There are many aspects of Canada’s science policy motivating me to be involved with E4D. I’ve highlighted some of them here. I’m frustrated by the current Canadian government’s direct cuts to research grants, and to government-conducted science in the public interest. I’m concerned the ongoing muzzling of Canadian federal government scientists undermines our democracy and national policies. Lastly, the Harper government does not seem to value science, and research  (despite its lofty claims).

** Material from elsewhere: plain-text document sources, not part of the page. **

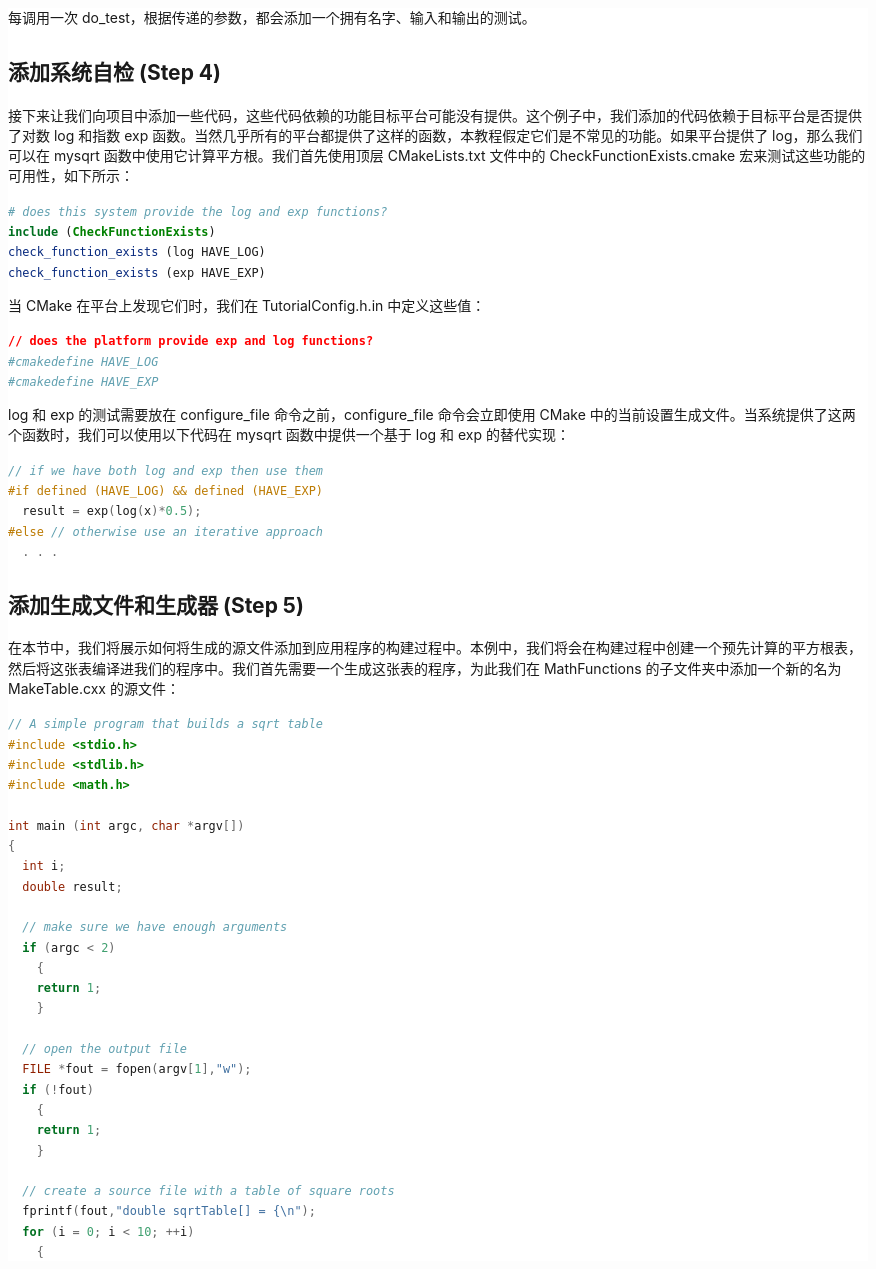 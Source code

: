 每调用一次 do_test，根据传递的参数，都会添加一个拥有名字、输入和输出的测试。

## 添加系统自检 (Step 4)

接下来让我们向项目中添加一些代码，这些代码依赖的功能目标平台可能没有提供。这个例子中，我们添加的代码依赖于目标平台是否提供了对数 log 和指数 exp 函数。当然几乎所有的平台都提供了这样的函数，本教程假定它们是不常见的功能。如果平台提供了 log，那么我们可以在 mysqrt 函数中使用它计算平方根。我们首先使用顶层 CMakeLists.txt 文件中的 CheckFunctionExists.cmake 宏来测试这些功能的可用性，如下所示：

```cmake
# does this system provide the log and exp functions?
include (CheckFunctionExists)
check_function_exists (log HAVE_LOG)
check_function_exists (exp HAVE_EXP)
```

当 CMake 在平台上发现它们时，我们在 TutorialConfig.h.in 中定义这些值：

```cmake
// does the platform provide exp and log functions?
#cmakedefine HAVE_LOG
#cmakedefine HAVE_EXP
```

log 和 exp 的测试需要放在 configure_file 命令之前，configure_file 命令会立即使用 CMake 中的当前设置生成文件。当系统提供了这两个函数时，我们可以使用以下代码在 mysqrt 函数中提供一个基于 log 和 exp 的替代实现：

```c++
// if we have both log and exp then use them
#if defined (HAVE_LOG) && defined (HAVE_EXP)
  result = exp(log(x)*0.5);
#else // otherwise use an iterative approach
  . . .
```

## 添加生成文件和生成器 (Step 5)

在本节中，我们将展示如何将生成的源文件添加到应用程序的构建过程中。本例中，我们将会在构建过程中创建一个预先计算的平方根表，然后将这张表编译进我们的程序中。我们首先需要一个生成这张表的程序，为此我们在 MathFunctions 的子文件夹中添加一个新的名为 MakeTable.cxx 的源文件：

```c++
// A simple program that builds a sqrt table
#include <stdio.h>
#include <stdlib.h>
#include <math.h>

int main (int argc, char *argv[])
{
  int i;
  double result;

  // make sure we have enough arguments
  if (argc < 2)
    {
    return 1;
    }

  // open the output file
  FILE *fout = fopen(argv[1],"w");
  if (!fout)
    {
    return 1;
    }

  // create a source file with a table of square roots
  fprintf(fout,"double sqrtTable[] = {\n");
  for (i = 0; i < 10; ++i)
    {
```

Graduate studies in physics become wrapped up in politics

Two years ago (2012), I experienced a political shock to my scientific life. I was excitedly conducting fieldwork at the Polar Environment Atmospheric Research Laboratory (PEARL). I was a relatively new graduate student at the time, and I was impressed by the work being conducted at the lab (topics include Arctic, climate, ozone, pollution, and atmospheric dynamics). PEARL is part of many national and international research networks which benefit immensely from its valuable location and sophisticated instrumentation. It was thrilling to be part of a great science team, and a privilege to experience a part of the country very few people visit. In fact, its salience was underscored during the previous year’s research campaign: the team had measured the formation of the first-ever (observed) Arctic ozone hole. This had happened regularly in Antarctica, but not in the Arctic. This development is not good news, and PEARL is the only Canadian ground facility situated far enough North and equipped to study such phenomena.

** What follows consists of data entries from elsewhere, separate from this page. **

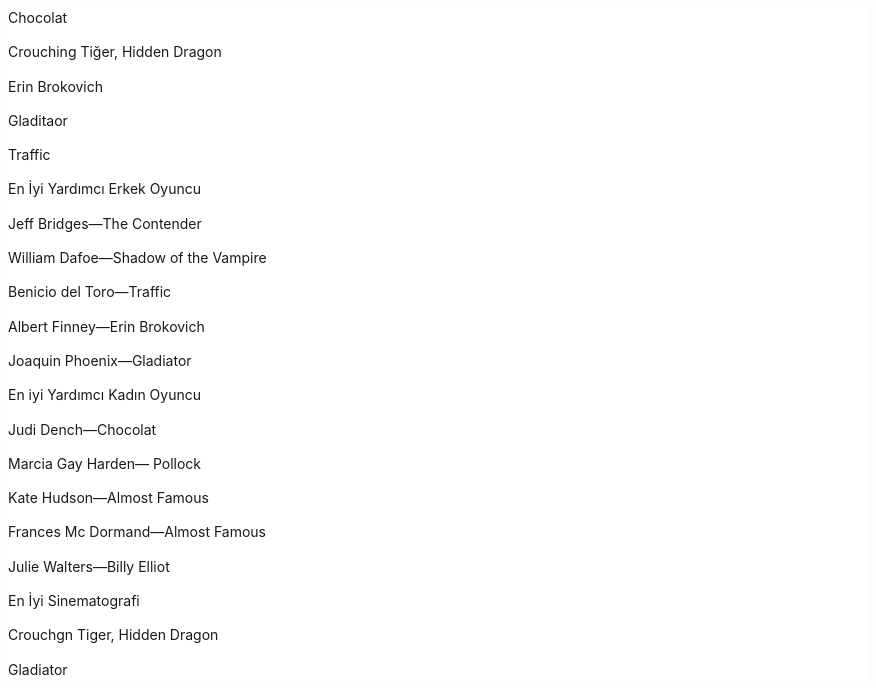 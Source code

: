   Chocolat
 </p>
 <p class="metin">
  Crouching Tiğer, Hidden Dragon
 </p>
 <p class="metin">
  Erin Brokovich
 </p>
 <p class="metin">
  Gladitaor
 </p>
 <p class="metin">
  Traffic
 </p>
 <p class="metin">
 </p>
 <p class="metin">
  En İyi Yardımcı Erkek Oyuncu
 </p>
 <p class="metin">
  Jeff Bridges—The Contender
 </p>
 <p class="metin">
  William Dafoe—Shadow of the Vampire
 </p>
 <p class="metin">
  Benicio del Toro—Traffic
 </p>
 <p class="metin">
  Albert Finney—Erin Brokovich
 </p>
 <p class="metin">
  Joaquin Phoenix—Gladiator
 </p>
 <p class="metin">
 </p>
 <p class="metin">
  En iyi Yardımcı Kadın Oyuncu
 </p>
 <p class="metin">
  Judi Dench—Chocolat
 </p>
 <p class="metin">
  Marcia Gay Harden— Pollock
 </p>
 <p class="metin">
  Kate Hudson—Almost Famous
 </p>
 <p class="metin">
  Frances Mc Dormand—Almost Famous
 </p>
 <p class="metin">
  Julie Walters—Billy Elliot
 </p>
 <p class="metin">
 </p>
 <p class="metin">
  En İyi Sinematografi
 </p>
 <p class="metin">
  Crouchgn Tiger, Hidden Dragon
 </p>
 <p class="metin">
  Gladiator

Adjusting a sun tracker on the roof of PEARL

Adjusting a sun tracker on the roof of PEARL

Half-way through our research campaign PEARL’s funding was cut. Once you lose a permanent installation like PEARL, situated in a dramatically isolated, challenging environment, it’s very difficult to get back. I couldn’t understand why. We didn’t cost much money, contributed to the public good, had an international reputation for excellent science, and the support and backing of multiple government agencies. I started the Save PEARL Facebook and Twitter accounts. 10 months later, we would get a reprieve – though with substantially scaled back operations. I’ve gone to international science meetings where people quietly wonder… what’s going on in Canada?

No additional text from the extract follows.